Showing posts with label State Department Contracts. Show all posts
Showing posts with label State Department Contracts. Show all posts

Wednesday, September 19, 2007

Krongard, State Department ISG, Investigated For Multiple Cover-ups

If found guilty, penalties must be severe.

State Department Inspector General Accused of Multiple Cover-Ups
By Matt Renner
t r u t h o u t | Report

Wednesday 19 September 2007

The State Department's inspector general has allegedly interfered with and blocked numerous investigations into contracting fraud in Iraq and Afghanistan, as well as probes related to domestic issues, according to several whistleblowers who provided detailed accounts of the widespread malfeasance to a Democratic congressman.

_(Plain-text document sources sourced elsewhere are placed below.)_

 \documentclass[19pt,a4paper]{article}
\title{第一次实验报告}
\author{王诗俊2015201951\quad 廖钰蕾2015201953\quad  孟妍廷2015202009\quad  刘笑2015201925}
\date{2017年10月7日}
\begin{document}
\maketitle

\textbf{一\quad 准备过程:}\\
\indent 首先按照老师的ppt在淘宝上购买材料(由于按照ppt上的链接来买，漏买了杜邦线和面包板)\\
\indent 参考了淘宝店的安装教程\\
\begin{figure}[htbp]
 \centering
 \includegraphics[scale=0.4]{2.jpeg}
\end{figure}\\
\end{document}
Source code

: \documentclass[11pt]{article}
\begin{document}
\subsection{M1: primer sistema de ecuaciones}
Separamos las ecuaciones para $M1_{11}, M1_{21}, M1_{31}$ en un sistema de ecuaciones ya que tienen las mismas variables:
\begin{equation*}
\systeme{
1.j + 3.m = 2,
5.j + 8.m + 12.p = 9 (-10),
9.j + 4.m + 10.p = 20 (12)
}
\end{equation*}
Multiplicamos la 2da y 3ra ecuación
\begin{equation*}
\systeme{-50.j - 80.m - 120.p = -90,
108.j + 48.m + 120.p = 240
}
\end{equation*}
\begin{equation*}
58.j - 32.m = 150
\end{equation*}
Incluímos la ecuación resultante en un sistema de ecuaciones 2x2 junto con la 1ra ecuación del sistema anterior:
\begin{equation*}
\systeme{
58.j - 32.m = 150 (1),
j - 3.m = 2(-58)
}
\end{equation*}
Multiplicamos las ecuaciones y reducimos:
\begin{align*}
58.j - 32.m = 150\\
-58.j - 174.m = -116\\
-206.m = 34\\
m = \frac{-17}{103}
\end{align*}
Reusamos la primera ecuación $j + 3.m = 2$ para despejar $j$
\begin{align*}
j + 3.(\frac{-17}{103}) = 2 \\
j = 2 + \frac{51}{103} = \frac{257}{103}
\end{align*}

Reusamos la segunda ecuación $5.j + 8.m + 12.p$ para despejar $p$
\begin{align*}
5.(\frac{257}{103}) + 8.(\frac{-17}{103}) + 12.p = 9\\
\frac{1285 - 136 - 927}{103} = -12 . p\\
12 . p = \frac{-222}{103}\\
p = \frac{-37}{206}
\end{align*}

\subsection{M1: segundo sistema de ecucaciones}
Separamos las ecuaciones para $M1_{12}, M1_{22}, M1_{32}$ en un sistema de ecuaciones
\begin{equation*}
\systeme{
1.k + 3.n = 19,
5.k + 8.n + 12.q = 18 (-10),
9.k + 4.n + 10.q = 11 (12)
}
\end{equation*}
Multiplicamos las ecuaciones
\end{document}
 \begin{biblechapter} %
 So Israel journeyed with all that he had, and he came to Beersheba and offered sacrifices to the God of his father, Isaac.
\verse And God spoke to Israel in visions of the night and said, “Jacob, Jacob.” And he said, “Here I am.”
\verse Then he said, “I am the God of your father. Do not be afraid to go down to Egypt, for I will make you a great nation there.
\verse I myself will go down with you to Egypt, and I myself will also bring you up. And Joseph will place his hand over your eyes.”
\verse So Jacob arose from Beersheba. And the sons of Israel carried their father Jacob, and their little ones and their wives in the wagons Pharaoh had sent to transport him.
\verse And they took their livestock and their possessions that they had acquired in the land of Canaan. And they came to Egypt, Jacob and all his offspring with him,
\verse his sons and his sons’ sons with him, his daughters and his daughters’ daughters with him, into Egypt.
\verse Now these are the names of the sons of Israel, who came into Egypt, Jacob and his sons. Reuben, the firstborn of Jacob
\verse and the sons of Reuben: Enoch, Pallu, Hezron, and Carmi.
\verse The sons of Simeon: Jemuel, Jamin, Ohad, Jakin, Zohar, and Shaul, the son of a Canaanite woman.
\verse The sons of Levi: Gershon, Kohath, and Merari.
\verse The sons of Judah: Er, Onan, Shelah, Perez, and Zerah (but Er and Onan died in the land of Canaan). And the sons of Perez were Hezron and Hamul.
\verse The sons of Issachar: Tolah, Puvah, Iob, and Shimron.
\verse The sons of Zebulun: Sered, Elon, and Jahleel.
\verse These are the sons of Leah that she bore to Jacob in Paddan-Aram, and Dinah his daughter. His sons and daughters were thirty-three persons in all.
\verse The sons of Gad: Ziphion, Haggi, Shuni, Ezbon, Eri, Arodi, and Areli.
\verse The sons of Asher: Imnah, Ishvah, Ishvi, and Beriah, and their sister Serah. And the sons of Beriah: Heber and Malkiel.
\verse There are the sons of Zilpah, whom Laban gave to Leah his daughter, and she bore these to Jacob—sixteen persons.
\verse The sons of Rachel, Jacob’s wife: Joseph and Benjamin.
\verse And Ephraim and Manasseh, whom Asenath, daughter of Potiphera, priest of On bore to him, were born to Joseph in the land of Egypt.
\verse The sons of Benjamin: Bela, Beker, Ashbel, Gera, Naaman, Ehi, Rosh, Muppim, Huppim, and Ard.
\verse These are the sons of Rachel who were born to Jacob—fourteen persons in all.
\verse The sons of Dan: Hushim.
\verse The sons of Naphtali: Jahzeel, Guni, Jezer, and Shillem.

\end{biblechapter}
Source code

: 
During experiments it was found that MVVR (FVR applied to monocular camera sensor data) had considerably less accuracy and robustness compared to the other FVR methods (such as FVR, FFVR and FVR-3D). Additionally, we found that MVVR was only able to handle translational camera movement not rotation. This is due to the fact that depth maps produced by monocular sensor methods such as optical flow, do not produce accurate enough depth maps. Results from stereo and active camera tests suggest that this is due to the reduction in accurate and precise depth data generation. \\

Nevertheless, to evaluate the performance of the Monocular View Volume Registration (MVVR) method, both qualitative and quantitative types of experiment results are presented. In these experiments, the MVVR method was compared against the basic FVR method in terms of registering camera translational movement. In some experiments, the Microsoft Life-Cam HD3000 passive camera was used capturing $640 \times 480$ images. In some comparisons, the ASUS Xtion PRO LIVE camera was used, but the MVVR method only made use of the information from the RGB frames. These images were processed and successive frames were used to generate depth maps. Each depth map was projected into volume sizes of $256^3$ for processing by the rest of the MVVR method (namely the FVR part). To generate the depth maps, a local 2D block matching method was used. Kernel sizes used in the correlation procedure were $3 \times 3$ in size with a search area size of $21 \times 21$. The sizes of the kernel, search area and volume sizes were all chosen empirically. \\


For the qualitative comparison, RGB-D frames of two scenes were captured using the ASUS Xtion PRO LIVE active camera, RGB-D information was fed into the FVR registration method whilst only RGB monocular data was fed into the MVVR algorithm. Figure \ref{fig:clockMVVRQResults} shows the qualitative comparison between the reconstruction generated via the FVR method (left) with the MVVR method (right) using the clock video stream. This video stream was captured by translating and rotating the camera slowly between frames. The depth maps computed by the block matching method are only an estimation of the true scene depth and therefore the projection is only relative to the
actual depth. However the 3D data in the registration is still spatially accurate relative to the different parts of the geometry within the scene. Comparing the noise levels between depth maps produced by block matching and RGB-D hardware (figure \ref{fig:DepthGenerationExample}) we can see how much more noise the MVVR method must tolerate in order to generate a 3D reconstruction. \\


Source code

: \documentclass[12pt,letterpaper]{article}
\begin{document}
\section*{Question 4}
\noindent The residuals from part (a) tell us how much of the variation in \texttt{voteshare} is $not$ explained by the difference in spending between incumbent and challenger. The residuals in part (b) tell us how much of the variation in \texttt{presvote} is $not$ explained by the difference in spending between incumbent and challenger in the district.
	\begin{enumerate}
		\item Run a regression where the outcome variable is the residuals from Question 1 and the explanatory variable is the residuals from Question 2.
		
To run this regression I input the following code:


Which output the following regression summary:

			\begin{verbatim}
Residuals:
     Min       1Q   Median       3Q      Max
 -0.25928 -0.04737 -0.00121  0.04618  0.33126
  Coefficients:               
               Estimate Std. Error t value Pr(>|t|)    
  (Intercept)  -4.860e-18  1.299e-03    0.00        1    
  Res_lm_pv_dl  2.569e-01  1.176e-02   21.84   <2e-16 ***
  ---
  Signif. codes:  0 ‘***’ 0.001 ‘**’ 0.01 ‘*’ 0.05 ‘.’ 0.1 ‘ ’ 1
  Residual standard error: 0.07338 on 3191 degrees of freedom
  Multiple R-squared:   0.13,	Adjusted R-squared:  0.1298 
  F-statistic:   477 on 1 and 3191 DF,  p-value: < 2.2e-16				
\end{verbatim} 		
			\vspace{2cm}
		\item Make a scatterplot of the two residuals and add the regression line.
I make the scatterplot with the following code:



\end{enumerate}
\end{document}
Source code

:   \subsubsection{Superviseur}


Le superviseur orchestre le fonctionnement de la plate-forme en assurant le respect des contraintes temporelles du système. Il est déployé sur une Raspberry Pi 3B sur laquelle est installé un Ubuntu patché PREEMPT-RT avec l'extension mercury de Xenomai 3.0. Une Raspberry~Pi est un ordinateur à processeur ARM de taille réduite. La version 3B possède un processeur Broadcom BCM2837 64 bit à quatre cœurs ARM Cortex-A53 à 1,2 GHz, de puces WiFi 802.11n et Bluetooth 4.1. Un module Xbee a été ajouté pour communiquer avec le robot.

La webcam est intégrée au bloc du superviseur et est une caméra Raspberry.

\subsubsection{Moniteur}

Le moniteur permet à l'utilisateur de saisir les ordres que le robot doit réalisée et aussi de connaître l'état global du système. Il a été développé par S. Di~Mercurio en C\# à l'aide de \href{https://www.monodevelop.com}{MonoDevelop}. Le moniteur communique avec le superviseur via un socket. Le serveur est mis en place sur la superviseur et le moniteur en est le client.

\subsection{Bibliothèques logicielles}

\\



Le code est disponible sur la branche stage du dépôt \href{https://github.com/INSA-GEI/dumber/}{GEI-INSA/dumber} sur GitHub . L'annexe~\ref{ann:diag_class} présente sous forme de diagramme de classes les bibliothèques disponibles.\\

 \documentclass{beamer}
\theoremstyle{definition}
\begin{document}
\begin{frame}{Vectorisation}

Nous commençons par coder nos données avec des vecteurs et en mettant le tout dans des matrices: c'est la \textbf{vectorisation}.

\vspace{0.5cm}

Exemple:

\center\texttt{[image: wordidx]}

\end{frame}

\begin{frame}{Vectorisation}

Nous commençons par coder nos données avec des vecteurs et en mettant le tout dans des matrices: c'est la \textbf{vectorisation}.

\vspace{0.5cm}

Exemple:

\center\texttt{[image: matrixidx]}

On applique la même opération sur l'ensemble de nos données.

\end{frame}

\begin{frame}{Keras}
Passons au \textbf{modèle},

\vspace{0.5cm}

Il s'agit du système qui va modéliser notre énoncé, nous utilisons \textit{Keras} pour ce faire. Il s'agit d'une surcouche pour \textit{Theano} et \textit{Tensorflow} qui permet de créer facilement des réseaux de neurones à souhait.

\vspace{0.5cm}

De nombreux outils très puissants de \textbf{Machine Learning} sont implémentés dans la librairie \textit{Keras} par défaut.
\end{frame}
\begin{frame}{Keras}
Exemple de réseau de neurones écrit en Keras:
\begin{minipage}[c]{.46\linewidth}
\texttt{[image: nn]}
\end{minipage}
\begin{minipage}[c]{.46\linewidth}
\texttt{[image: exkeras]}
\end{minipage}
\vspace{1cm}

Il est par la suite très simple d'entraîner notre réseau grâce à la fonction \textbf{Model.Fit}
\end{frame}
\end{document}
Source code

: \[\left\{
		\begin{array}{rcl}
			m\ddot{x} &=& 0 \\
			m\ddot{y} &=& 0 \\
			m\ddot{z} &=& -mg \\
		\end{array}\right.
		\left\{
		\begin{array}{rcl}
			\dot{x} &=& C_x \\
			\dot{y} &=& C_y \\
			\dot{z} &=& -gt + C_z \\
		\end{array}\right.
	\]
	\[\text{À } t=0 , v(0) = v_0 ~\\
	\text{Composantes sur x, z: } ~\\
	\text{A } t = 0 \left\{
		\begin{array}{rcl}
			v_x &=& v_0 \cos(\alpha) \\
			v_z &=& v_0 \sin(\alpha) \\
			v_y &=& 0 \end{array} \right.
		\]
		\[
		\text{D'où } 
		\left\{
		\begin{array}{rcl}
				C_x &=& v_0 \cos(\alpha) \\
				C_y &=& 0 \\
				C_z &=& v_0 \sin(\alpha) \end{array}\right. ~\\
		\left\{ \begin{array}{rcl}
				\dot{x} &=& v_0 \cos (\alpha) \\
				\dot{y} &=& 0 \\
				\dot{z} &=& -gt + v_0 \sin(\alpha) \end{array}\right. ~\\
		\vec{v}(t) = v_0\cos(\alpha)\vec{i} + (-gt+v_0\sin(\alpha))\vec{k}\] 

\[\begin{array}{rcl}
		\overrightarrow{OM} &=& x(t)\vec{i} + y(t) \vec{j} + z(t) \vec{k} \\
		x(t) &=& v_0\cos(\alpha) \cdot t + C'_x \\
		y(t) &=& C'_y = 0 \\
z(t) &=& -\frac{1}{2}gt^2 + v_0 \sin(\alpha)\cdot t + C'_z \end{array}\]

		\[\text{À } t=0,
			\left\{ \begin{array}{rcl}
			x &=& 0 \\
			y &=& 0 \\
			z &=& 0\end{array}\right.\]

Congressman Henry Waxman (D-California), chairman of the House Oversight and Government Reform Committee, sent a letter to Howard Krongard, the inspector general for the State Department, requesting his participation in a Congressional investigation into Krongard's work as inspector general.

The letter contained allegations of misconduct made by seven current and former members of Krongard's staff, including the assistant inspector general for investigations and his deputy, both of whom resigned after Krongard allegedly blocked and interfered with their investigations. According to the letter, the allegations have been backed up by emails given to the Committee.

Waxman contended Krongard turned his office into an arm of the president. "One consistent element in these allegations is that you believe your foremost mission is to support the Bush Administration, especially with respect to Iraq and Afghanistan, rather than act as an independent and objective check on waste, fraud, and abuse on behalf of U.S. taxpayers," Waxman's letter stated. Krongard was appointed by Bush and confirmed by the Senate in 2005.

Current and former colleges of Krongard pointed to his loyalty to Secretary of State Condoleezza Rice and the Republican Party as motivation for his potentially criminal behavior. The whistleblowers alleged that Krongard's "strong affinity with State Department leadership," and his "partisan political ties," led him to "halt investigations, censor reports, and refuse to cooperate with law enforcement agencies," according to the letter. A spokesperson for the State Department would not comment on the allegations of an improper relationship between Krongard and Rice.

Rice refused to comply with a subpoena for her testimony issued by the oversight committee in April. A spokesperson for the oversight committee had no comment when asked about the committee's commitment to enforcing the subpoena.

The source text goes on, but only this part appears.